Share your dilemmas and get honest opinions from other Mumsnetters.

'Lodger' stressing me out

279 replies

pollyerrington · 04/12/2017 15:50

Hi, I've recently taken on a lodger. Lodger being the ultimate word - I was hoping for less of a housemate, and more of someone that keeps themselves to themselves.

When I interviewed him he mentioned having a TV in his room and a big comfy chair - great I thought, he'll definitely be in his room mostly.

EVERY night he's in my small sitting room. And he's been using my throw without asking me - so I felt I had to get him one to stop him using mine. I came home to him wrapped up in it watching sports on tv. He didn't once ask if I'd like to watch something else.

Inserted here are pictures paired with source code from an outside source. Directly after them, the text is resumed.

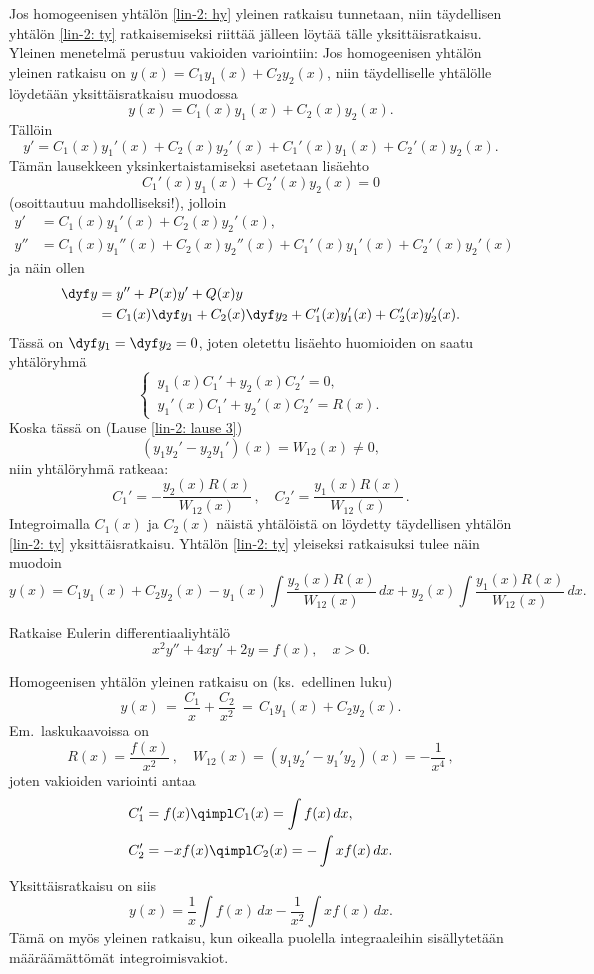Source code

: Jos homogeenisen yhtälön \eqref{lin-2: hy} yleinen ratkaisu tunnetaan, niin täydellisen
yhtälön \eqref{lin-2: ty} ratkaisemiseksi riittää jälleen löytää tälle yksittäisratkaisu.
Yleinen menetelmä perustuu vakioiden variointiin: Jos homogeenisen yhtälön yleinen ratkaisu
on $y(x)=C_1y_1(x)+C_2y_2(x)$, niin täydelliselle yhtälölle löydetään yksittäisratkaisu
muodossa
\[
y(x)=C_1(x)y_1(x)+C_2(x)y_2(x).
\]
Tällöin
\[
y'=C_1(x)y_1'(x)+C_2(x)y_2'(x)+C_1'(x)y_1(x)+C_2'(x)y_2(x).
\]
Tämän lausekkeen yksinkertaistamiseksi asetetaan lisäehto
\[
C_1'(x)y_1(x)+C_2'(x)y_2(x)=0
\]
(osoittautuu mahdolliseksi!), jolloin
\begin{align*}
y'  &= C_1(x)y_1'(x)+C_2(x)y_2'(x), \\
y'' &= C_1(x)y_1''(x)+C_2(x)y_2''(x) +C_1'(x)y_1'(x)+C_2'(x)y_2'(x)
\end{align*}
ja näin ollen
\begin{align*}
\dyf y &= y''+P(x)y'+Q(x)y \\
       &= C_1(x)\dyf y_1+C_2(x)\dyf y_2+C_1'(x)y_1'(x)+C_2'(x)y_2'(x).
\end{align*}
Tässä on $\dyf y_1=\dyf y_2=0$, joten oletettu lisäehto huomioiden on saatu yhtälöryhmä
\[
\begin{cases}
\,y_1(x)C_1'+y_2(x)C_2'=0, \\
\,y_1'(x)C_1'+y_2'(x)C_2'=R(x).
\end{cases}
\]
Koska tässä on (Lause \ref{lin-2: lause 3})
\[
(y_1y_2'-y_2y_1')(x)=W_{12}(x)\neq 0,
\]
niin yhtälöryhmä ratkeaa:
\[
C_1'=-\frac{y_2(x)R(x)}{W_{12}(x)}\,,\quad C_2'=\frac{y_1(x)R(x)}{W_{12}(x)}\,.
\]
Integroimalla $C_1(x)$ ja $C_2(x)$ näistä yhtälöistä on löydetty täydellisen yhtälön
\eqref{lin-2: ty} yksittäisratkaisu. Yhtälön \eqref{lin-2: ty} yleiseksi ratkaisuksi tulee näin
muodoin
\[
y(x)=C_1y_1(x)+C_2y_2(x)
    -y_1(x)\int\frac{y_2(x)R(x)}{W_{12}(x)}\,dx+y_2(x)\int\frac{y_1(x)R(x)}{W_{12}(x)}\,dx.
\]

\begin{Exa}
Ratkaise Eulerin differentiaaliyhtälö
\[
x^2y''+4xy'+2y=f(x), \quad x>0.
\]
\end{Exa}
\ratk Homogeenisen yhtälön yleinen ratkaisu on (ks.\ edellinen luku)
\[
y(x) \,=\, \frac{C_1}{x}+\frac{C_2}{x^2} \,=\, C_1y_1(x)+C_2y_2(x).
\]
Em.\ laskukaavoissa on
\[
R(x)=\frac{f(x)}{x^2}\,, \quad W_{12}(x)=(y_1y_2'-y_1'y_2)(x)=-\frac{1}{x^4}\,,
\] 
joten vakioiden variointi antaa
\begin{align*}
&C_1'= f(x) \qimpl C_1(x)=\int f(x)\,dx, \\
&C_2'=-xf(x) \qimpl C_2(x)=-\int xf(x)\,dx.
\end{align*}
Yksittäisratkaisu on siis
\[
y(x) = \frac{1}{x}\int f(x)\,dx - \frac{1}{x^2}\int xf(x)\,dx.
\]
Tämä on myös yleinen ratkaisu, kun oikealla puolella integraaleihin sisällytetään
määräämättömät integroimisvakiot. \loppu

He makes tea every 20 minutes and uses multiple mugs - and leaves them on the side unwashed.
The worst thing though is that he sits in the sitting room and eats his food and does it with his mouth open. It makes me want to leave the room, the noise is honestly so horrible, and then he slurps his tea.

I had a date night the other night (clearly said it a couple of times) but he stayed in the sitting room whilst we had our date night!

I want to talk to him later to explain that I advertised for a lodger, not a housemate, and that I'd like him in the sitting room less.

Is that fair? and how do I go about saying it?! I don't want to be passive aggressive....
TIA.

OP posts:
southeastdweller · 06/12/2017 08:22

This comes up time and time again in lodger threads and what most of us say is the same thing - you should have been explicit about your requirements when you interviewed him (as difficult as it may have been). His and yours needs are clearly very different so I think you should give him notice and put this down to experience.

twofingerstoEverything · 06/12/2017 08:48

dusty In the end we had to be clear with the latter: basically we expect you to be "out" unless the weather is terrible of course.

This is utterly unreasonable. I say that as someone who has had lodgers for a long, long time, and who is of the 'my living room is not your living room' persuasion.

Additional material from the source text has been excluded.